→ **Your goal**: Return only that part of the material below which starts with the line containing "Die Tabelle mit" and goes on through the line containing "material is displayed.", restated exactly.

********************

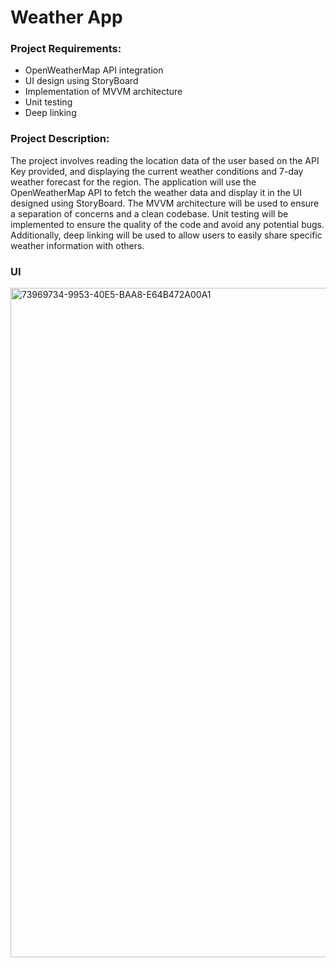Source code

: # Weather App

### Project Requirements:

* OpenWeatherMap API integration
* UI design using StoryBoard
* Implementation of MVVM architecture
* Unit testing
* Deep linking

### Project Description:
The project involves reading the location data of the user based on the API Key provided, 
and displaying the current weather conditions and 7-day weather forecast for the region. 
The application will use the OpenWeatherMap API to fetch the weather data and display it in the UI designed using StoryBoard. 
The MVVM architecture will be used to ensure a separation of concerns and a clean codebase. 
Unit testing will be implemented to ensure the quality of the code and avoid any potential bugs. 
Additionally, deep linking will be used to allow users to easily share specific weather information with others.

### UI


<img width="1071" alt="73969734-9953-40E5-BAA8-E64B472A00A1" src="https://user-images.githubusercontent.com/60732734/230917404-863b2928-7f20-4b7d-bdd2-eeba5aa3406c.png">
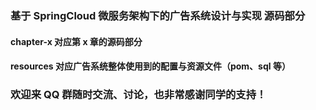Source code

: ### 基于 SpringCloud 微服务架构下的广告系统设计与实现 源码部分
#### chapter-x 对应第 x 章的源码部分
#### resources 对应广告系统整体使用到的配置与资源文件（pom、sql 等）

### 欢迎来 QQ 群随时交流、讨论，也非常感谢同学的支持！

********************

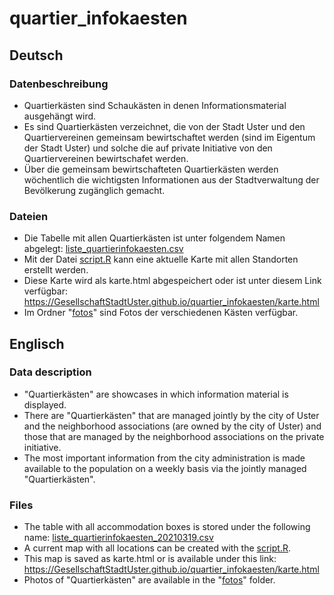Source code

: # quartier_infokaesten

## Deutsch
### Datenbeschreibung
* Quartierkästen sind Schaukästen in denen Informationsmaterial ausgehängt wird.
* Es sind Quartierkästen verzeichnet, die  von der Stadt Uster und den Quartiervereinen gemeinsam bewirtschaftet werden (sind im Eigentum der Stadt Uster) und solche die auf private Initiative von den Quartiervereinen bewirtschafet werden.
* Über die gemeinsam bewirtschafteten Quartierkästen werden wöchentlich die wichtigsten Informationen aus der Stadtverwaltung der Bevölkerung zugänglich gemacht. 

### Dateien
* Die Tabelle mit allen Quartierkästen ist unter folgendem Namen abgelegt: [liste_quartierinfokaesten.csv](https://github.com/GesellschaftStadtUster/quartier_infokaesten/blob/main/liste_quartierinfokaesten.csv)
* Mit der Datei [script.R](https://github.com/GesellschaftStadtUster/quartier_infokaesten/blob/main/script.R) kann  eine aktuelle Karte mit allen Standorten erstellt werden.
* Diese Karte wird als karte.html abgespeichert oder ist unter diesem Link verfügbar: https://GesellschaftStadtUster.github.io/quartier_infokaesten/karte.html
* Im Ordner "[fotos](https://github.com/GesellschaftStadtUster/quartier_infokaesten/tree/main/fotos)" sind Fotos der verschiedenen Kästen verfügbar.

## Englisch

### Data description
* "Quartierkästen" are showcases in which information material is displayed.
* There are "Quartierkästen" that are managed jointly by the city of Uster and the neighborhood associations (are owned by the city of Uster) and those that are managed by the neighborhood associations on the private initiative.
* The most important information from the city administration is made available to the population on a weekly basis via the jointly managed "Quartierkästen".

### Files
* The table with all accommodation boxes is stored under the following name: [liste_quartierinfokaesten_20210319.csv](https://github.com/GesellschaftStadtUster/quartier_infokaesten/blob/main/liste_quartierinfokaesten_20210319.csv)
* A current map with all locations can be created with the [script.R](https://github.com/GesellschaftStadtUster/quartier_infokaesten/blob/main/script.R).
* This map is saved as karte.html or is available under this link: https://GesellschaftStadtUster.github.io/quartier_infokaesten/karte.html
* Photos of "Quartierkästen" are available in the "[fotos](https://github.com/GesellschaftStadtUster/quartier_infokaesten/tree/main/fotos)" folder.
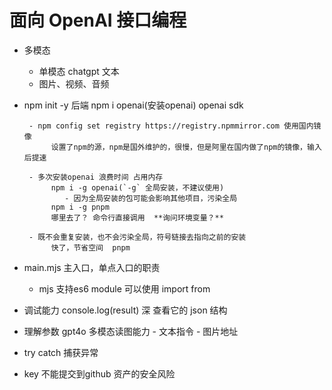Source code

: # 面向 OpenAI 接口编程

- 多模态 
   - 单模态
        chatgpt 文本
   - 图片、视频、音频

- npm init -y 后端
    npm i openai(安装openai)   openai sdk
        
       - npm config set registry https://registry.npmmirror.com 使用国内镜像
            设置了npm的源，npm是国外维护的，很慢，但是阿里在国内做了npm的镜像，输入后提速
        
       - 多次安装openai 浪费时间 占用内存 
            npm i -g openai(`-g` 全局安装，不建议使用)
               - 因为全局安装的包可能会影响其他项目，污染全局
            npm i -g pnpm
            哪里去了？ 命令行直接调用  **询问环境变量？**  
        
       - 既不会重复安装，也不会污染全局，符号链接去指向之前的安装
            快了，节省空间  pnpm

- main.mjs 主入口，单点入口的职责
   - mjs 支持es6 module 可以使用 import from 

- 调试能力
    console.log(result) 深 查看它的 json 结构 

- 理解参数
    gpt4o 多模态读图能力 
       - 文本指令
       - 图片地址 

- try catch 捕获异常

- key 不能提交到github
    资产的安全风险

********************

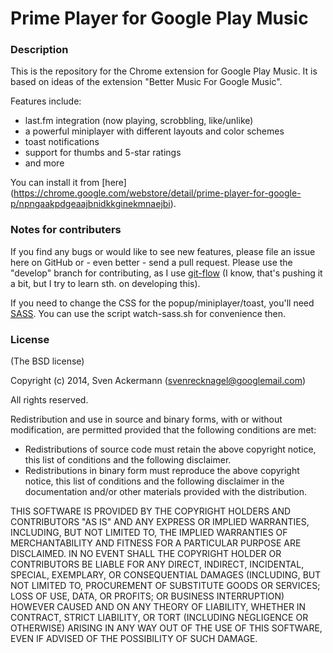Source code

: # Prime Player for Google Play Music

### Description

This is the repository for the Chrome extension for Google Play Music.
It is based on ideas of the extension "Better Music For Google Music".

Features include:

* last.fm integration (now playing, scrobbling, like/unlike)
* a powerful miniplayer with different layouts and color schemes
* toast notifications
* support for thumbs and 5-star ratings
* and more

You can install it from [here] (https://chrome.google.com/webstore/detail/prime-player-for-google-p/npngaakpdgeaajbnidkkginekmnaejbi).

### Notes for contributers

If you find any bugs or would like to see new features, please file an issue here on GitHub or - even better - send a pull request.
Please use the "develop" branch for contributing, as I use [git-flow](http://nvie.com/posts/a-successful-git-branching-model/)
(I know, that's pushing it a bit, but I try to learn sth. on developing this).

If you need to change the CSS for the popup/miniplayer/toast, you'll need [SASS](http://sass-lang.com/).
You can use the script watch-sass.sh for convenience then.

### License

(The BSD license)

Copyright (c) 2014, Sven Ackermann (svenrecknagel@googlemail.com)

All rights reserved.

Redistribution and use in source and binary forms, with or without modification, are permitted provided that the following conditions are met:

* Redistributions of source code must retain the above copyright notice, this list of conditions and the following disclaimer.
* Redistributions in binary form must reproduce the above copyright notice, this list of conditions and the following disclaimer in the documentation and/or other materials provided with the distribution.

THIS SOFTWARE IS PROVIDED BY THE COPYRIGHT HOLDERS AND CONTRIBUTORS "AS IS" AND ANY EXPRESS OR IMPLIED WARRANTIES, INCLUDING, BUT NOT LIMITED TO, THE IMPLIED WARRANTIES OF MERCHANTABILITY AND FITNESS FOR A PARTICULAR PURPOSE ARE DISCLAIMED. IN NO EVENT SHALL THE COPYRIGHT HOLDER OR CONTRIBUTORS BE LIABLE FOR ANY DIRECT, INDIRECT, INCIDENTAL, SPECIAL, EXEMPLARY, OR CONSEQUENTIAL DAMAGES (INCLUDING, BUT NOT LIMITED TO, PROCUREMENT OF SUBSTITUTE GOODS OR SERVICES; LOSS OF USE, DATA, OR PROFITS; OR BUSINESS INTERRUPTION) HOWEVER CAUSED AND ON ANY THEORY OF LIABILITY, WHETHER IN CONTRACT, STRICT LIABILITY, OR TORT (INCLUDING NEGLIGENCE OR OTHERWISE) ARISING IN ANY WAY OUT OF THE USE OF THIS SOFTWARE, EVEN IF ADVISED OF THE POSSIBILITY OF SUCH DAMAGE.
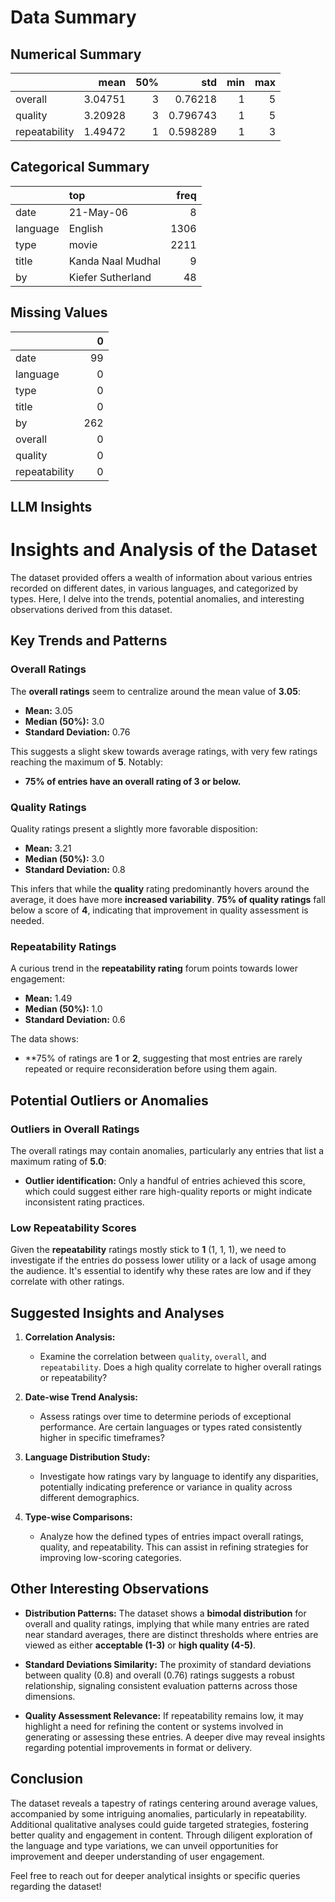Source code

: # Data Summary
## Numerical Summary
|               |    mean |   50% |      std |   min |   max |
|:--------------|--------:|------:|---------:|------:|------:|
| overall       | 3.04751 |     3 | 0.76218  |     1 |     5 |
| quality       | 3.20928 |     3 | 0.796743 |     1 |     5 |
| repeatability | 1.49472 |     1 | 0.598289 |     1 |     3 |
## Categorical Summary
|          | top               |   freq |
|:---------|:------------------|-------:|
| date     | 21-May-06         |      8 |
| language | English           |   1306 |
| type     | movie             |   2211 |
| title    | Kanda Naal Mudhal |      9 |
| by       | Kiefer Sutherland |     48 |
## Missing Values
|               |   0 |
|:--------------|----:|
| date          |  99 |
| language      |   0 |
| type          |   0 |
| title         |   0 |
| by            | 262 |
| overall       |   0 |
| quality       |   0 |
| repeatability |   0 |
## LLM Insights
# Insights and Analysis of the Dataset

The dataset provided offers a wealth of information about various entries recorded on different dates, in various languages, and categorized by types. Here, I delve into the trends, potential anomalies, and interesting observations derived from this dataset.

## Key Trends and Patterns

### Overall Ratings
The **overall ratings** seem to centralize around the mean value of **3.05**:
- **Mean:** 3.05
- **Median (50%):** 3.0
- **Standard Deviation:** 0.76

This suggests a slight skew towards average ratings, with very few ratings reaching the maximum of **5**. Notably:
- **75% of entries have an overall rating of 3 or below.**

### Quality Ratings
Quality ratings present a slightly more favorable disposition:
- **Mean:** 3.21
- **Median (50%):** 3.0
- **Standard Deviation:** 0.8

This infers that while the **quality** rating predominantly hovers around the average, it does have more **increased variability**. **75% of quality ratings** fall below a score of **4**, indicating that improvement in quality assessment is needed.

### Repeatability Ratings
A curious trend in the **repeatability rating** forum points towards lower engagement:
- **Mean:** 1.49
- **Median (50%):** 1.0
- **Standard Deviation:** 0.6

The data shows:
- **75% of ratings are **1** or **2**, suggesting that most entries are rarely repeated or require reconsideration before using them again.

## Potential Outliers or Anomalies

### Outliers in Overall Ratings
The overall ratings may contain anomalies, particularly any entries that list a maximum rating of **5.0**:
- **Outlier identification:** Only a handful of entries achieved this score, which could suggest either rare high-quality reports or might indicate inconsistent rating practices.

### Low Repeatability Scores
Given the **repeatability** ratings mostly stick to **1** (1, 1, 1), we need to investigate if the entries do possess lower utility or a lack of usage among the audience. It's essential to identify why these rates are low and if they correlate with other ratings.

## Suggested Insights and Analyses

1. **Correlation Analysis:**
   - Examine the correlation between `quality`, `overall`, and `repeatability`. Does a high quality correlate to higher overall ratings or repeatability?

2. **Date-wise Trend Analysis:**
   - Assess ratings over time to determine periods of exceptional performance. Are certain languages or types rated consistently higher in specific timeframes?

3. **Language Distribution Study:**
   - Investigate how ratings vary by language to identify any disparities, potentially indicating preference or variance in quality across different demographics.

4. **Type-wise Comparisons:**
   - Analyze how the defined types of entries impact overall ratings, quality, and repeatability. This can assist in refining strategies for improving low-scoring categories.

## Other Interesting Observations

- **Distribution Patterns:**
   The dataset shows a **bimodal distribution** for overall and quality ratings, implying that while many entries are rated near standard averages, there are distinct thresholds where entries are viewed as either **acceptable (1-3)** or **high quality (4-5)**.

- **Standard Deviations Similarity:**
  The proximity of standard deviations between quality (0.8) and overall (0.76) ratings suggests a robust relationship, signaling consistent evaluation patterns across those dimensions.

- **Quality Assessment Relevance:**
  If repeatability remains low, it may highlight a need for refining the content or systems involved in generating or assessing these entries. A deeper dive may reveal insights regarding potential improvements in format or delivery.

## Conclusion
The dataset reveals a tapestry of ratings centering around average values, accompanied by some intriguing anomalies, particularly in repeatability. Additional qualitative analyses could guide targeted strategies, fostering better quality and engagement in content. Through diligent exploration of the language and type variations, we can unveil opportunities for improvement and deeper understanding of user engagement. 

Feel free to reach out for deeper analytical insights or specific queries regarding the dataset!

********************

→ **Finished exercise**:
* Die Tabelle mit allen Quartierkästen ist unter folgendem Namen abgelegt: [liste_quartierinfokaesten.csv](https://github.com/GesellschaftStadtUster/quartier_infokaesten/blob/main/liste_quartierinfokaesten.csv)
* Mit der Datei [script.R](https://github.com/GesellschaftStadtUster/quartier_infokaesten/blob/main/script.R) kann  eine aktuelle Karte mit allen Standorten erstellt werden.
* Diese Karte wird als karte.html abgespeichert oder ist unter diesem Link verfügbar: https://GesellschaftStadtUster.github.io/quartier_infokaesten/karte.html
* Im Ordner "[fotos](https://github.com/GesellschaftStadtUster/quartier_infokaesten/tree/main/fotos)" sind Fotos der verschiedenen Kästen verfügbar.

## Englisch

### Data description
* "Quartierkästen" are showcases in which information material is displayed.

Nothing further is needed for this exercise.